Evgeni Nabokov | 123 GP
He didn’t originally want to play for the Islanders, but the Russian shot-stopper made the best of it with a 57-43-18 record and an average 2.59GAA and 0.910SV%.
Over a 14 year career, Nabokov won a Calder trophy, was a first-team all-star in 2008, and finished in the top five of Vezina voting five times. He was a great goalie on his day but was just a cut below Hall-worthy.
John Vanbiesbrouck | 44 GP
Vanbiesbrouck won a Vezina in his second year in the league and finished second in Vezina voting in 1993-94 with the expansion Florida Panthers. He also powered the Panthers to the Stanley Cup finals in 1996 with an incredible 2.25GAA and 0.932SV%.
He made first-team all-star in 1986 and second-team all-star in 1994. With 374 career wins and 882 games played in the league, Vanbiesbrouck has a shot at making the Hall.
The Trevor Daley incident from 2003 where Vanbiesbrouck as GM of the Sault St Marie Greyhounds used a racial slur when speaking of Daley who was the team’s captain will certainly keep him out though.
The “No Chance” Crew
Kelly Hrudey | 241 GP
He was a great goalie for the Islanders between 1983 and 1989 finishing in the top five of Vezina voting twice and probably should have been in the top three in 1986.
With a 15-year career where he picked up 271 wins and 17 shutouts is a good career but that’s not enough to get a spot in the Hockey Hall of Fame.
Steve Thomas | 275 GP
With 421 goals, 933 points, and1,235 games played, Thomas was a great player. But he was never a top-player in the league on a given year. You can argue that he belongs in the “Hall of Very Good” crew and I wouldn’t put up a fight if you did.
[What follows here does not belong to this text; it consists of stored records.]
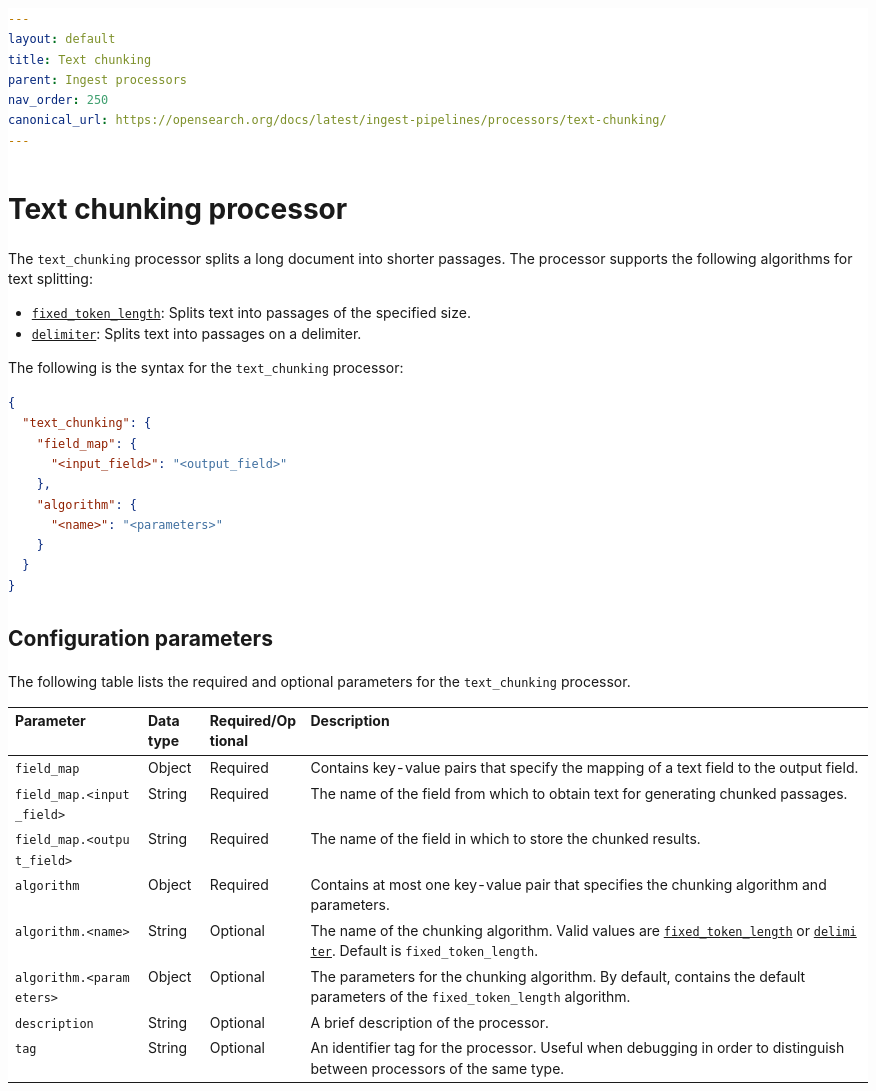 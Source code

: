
```yaml
---
layout: default
title: Text chunking
parent: Ingest processors
nav_order: 250
canonical_url: https://opensearch.org/docs/latest/ingest-pipelines/processors/text-chunking/
---
```


# Text chunking processor

The `text_chunking` processor splits a long document into shorter passages. The processor supports the following algorithms for text splitting:

- [`fixed_token_length`](#fixed-token-length-algorithm): Splits text into passages of the specified size.
- [`delimiter`](#delimiter-algorithm): Splits text into passages on a delimiter. 

The following is the syntax for the `text_chunking` processor:

```json
{
  "text_chunking": {
    "field_map": {
      "<input_field>": "<output_field>"
    },
    "algorithm": {
      "<name>": "<parameters>"
    }
  }
}
```

## Configuration parameters

The following table lists the required and optional parameters for the `text_chunking` processor.

| Parameter  | Data type | Required/Optional  | Description  |
|:---|:---|:---|:---|
| `field_map` | Object | Required	 | Contains key-value pairs that specify the mapping of a text field to the output field.	  |
| `field_map.<input_field>`	  | String	| Required	 | The name of the field from which to obtain text for generating chunked passages.	                                   |
| `field_map.<output_field>`	 | String	    | Required	 | The name of the field in which to store the chunked results.	|
| `algorithm`	| Object	    | Required	 | Contains at most one key-value pair that specifies the chunking algorithm and parameters. |
| `algorithm.<name>` | String	    | Optional	 | The name of the chunking algorithm. Valid values are [`fixed_token_length`](#fixed-token-length-algorithm) or [`delimiter`](#delimiter-algorithm). Default is `fixed_token_length`.	|
| `algorithm.<parameters>`	   | Object	    | Optional	 | The parameters for the chunking algorithm. By default, contains the default parameters of the `fixed_token_length` algorithm.	 |
| `description`	              | String	    | Optional	 | A brief description of the processor. |
| `tag`	| String	    | Optional	 | An identifier tag for the processor. Useful when debugging in order to distinguish between processors of the same type.	|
But I have a hard time saying he’s at the same level as guys like Sutter, Weight, or Palffy.
Felix Potvin | 33 GP
He was a fine goalie and has an impressive 266 wins over his career but he was never a dominant goalie in his day. He was a fringe starter in the league and nowhere near what is required to get in the Hockey Hall of Fame.
Although, if we’re talking about the Hockey Nickname Hall of Fame, Potvin is a first-ballot slam dunk inductee. Felix “The Cat” Potvin was an incredible nickname.